#### [Extracted information]
- Opening Delimiter -

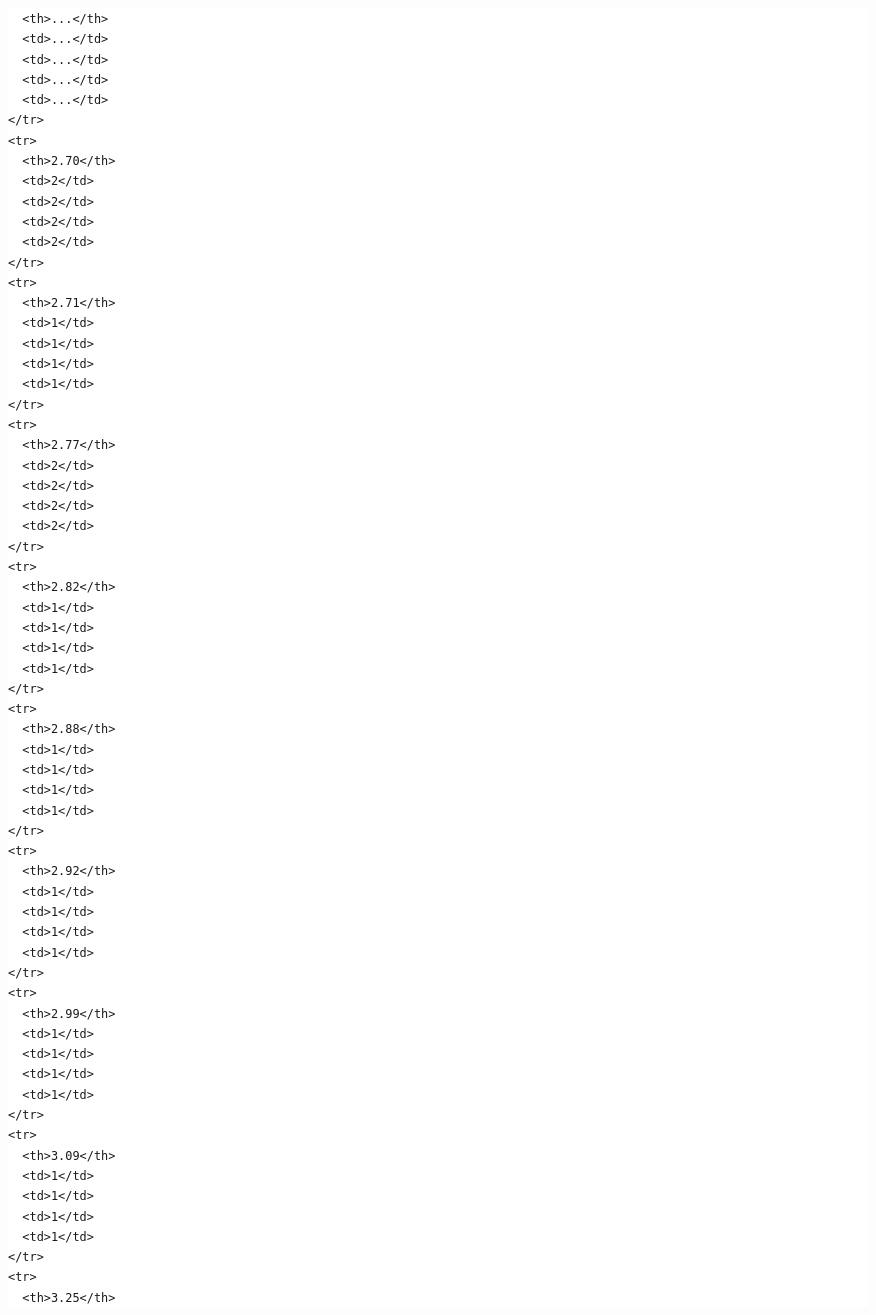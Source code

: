       <th>...</th>
      <td>...</td>
      <td>...</td>
      <td>...</td>
      <td>...</td>
    </tr>
    <tr>
      <th>2.70</th>
      <td>2</td>
      <td>2</td>
      <td>2</td>
      <td>2</td>
    </tr>
    <tr>
      <th>2.71</th>
      <td>1</td>
      <td>1</td>
      <td>1</td>
      <td>1</td>
    </tr>
    <tr>
      <th>2.77</th>
      <td>2</td>
      <td>2</td>
      <td>2</td>
      <td>2</td>
    </tr>
    <tr>
      <th>2.82</th>
      <td>1</td>
      <td>1</td>
      <td>1</td>
      <td>1</td>
    </tr>
    <tr>
      <th>2.88</th>
      <td>1</td>
      <td>1</td>
      <td>1</td>
      <td>1</td>
    </tr>
    <tr>
      <th>2.92</th>
      <td>1</td>
      <td>1</td>
      <td>1</td>
      <td>1</td>
    </tr>
    <tr>
      <th>2.99</th>
      <td>1</td>
      <td>1</td>
      <td>1</td>
      <td>1</td>
    </tr>
    <tr>
      <th>3.09</th>
      <td>1</td>
      <td>1</td>
      <td>1</td>
      <td>1</td>
    </tr>
    <tr>
      <th>3.25</th>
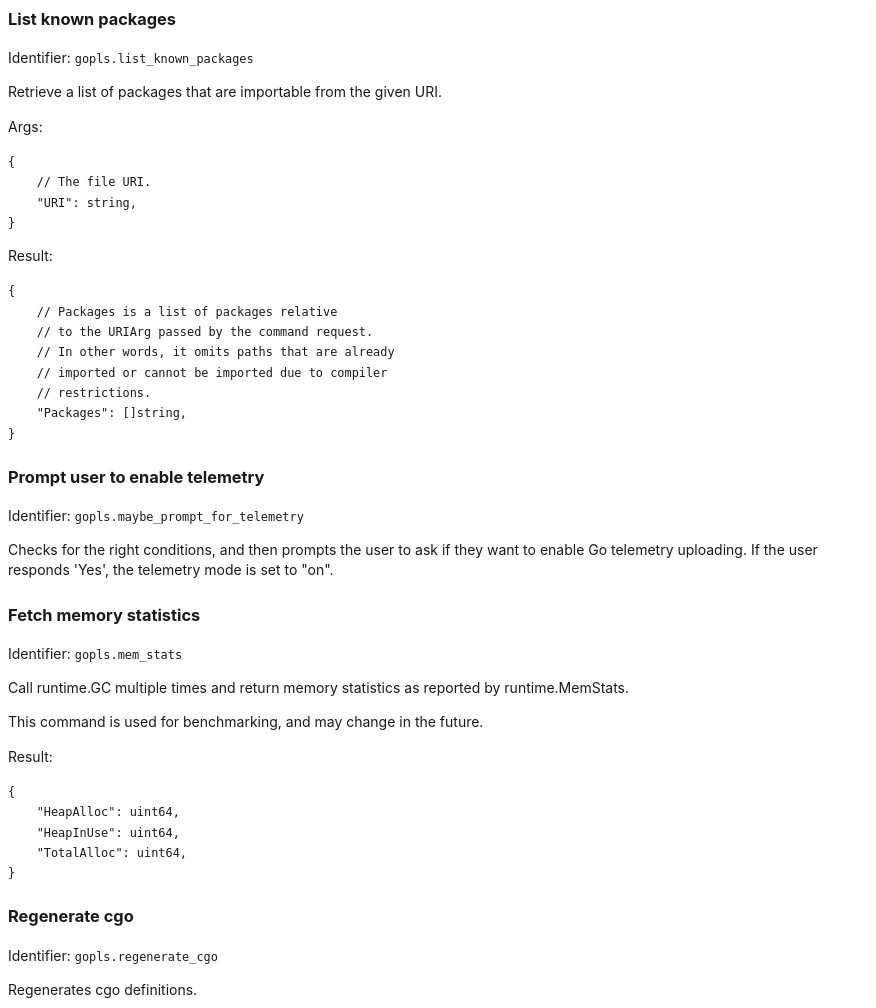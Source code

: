### **List known packages**
Identifier: `gopls.list_known_packages`

Retrieve a list of packages that are importable from the given URI.

Args:

```
{
	// The file URI.
	"URI": string,
}
```

Result:

```
{
	// Packages is a list of packages relative
	// to the URIArg passed by the command request.
	// In other words, it omits paths that are already
	// imported or cannot be imported due to compiler
	// restrictions.
	"Packages": []string,
}
```

### **Prompt user to enable telemetry**
Identifier: `gopls.maybe_prompt_for_telemetry`

Checks for the right conditions, and then prompts the user
to ask if they want to enable Go telemetry uploading. If
the user responds 'Yes', the telemetry mode is set to "on".

### **Fetch memory statistics**
Identifier: `gopls.mem_stats`

Call runtime.GC multiple times and return memory statistics as reported by
runtime.MemStats.

This command is used for benchmarking, and may change in the future.

Result:

```
{
	"HeapAlloc": uint64,
	"HeapInUse": uint64,
	"TotalAlloc": uint64,
}
```

### **Regenerate cgo**
Identifier: `gopls.regenerate_cgo`

Regenerates cgo definitions.

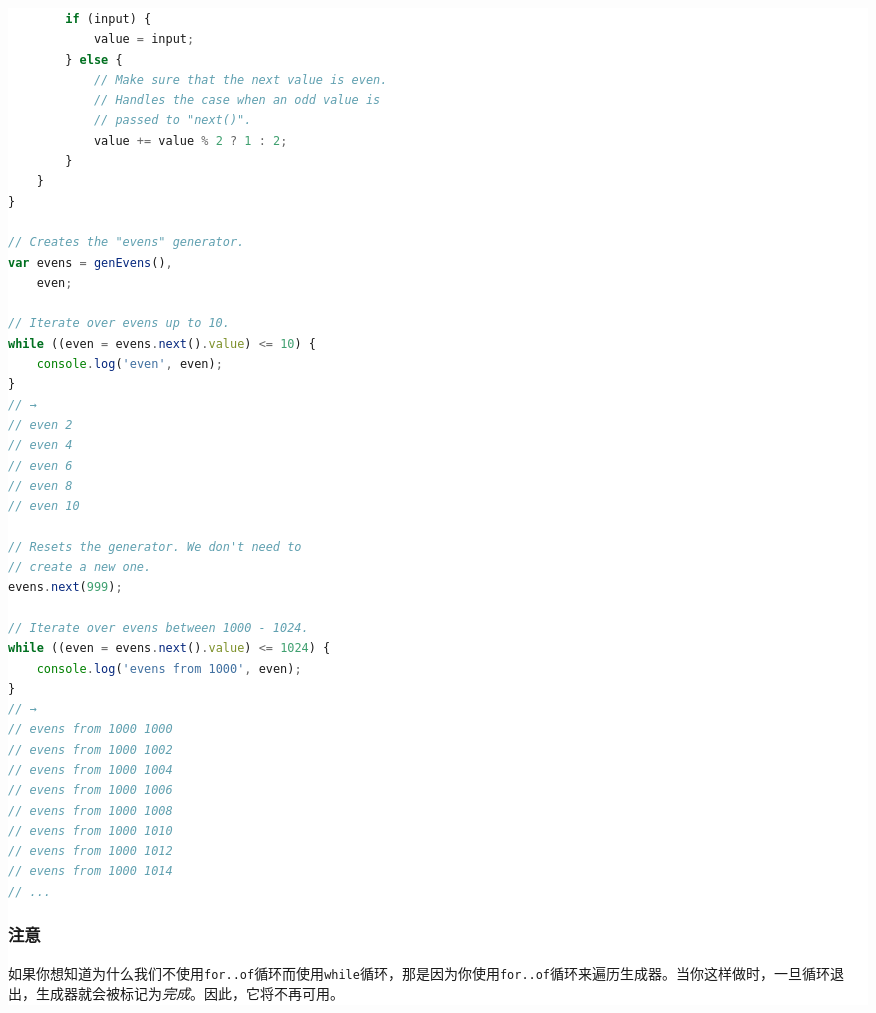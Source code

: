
 ```js
        if (input) {
            value = input;
        } else {
            // Make sure that the next value is even.
            // Handles the case when an odd value is
            // passed to "next()".
            value += value % 2 ? 1 : 2;
        }
    }
}

// Creates the "evens" generator.
var evens = genEvens(),
    even;

// Iterate over evens up to 10.
while ((even = evens.next().value) <= 10) {
    console.log('even', even);
}
// →
// even 2
// even 4
// even 6
// even 8
// even 10

// Resets the generator. We don't need to
// create a new one.
evens.next(999);

// Iterate over evens between 1000 - 1024.
while ((even = evens.next().value) <= 1024) {
    console.log('evens from 1000', even);
}
// → 
// evens from 1000 1000
// evens from 1000 1002
// evens from 1000 1004
// evens from 1000 1006
// evens from 1000 1008
// evens from 1000 1010
// evens from 1000 1012
// evens from 1000 1014
// ...
```

### 注意

如果你想知道为什么我们不使用`for..of`循环而使用`while`循环，那是因为你使用`for..of`循环来遍历生成器。当你这样做时，一旦循环退出，生成器就会被标记为*完成*。因此，它将不再可用。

- Closing Delimiter -

#### [Your goal]
Check each line of the listing above for the string "console" and return those that contain it.

#### [Response area]
    console.log('even', even);
    console.log('evens from 1000', even);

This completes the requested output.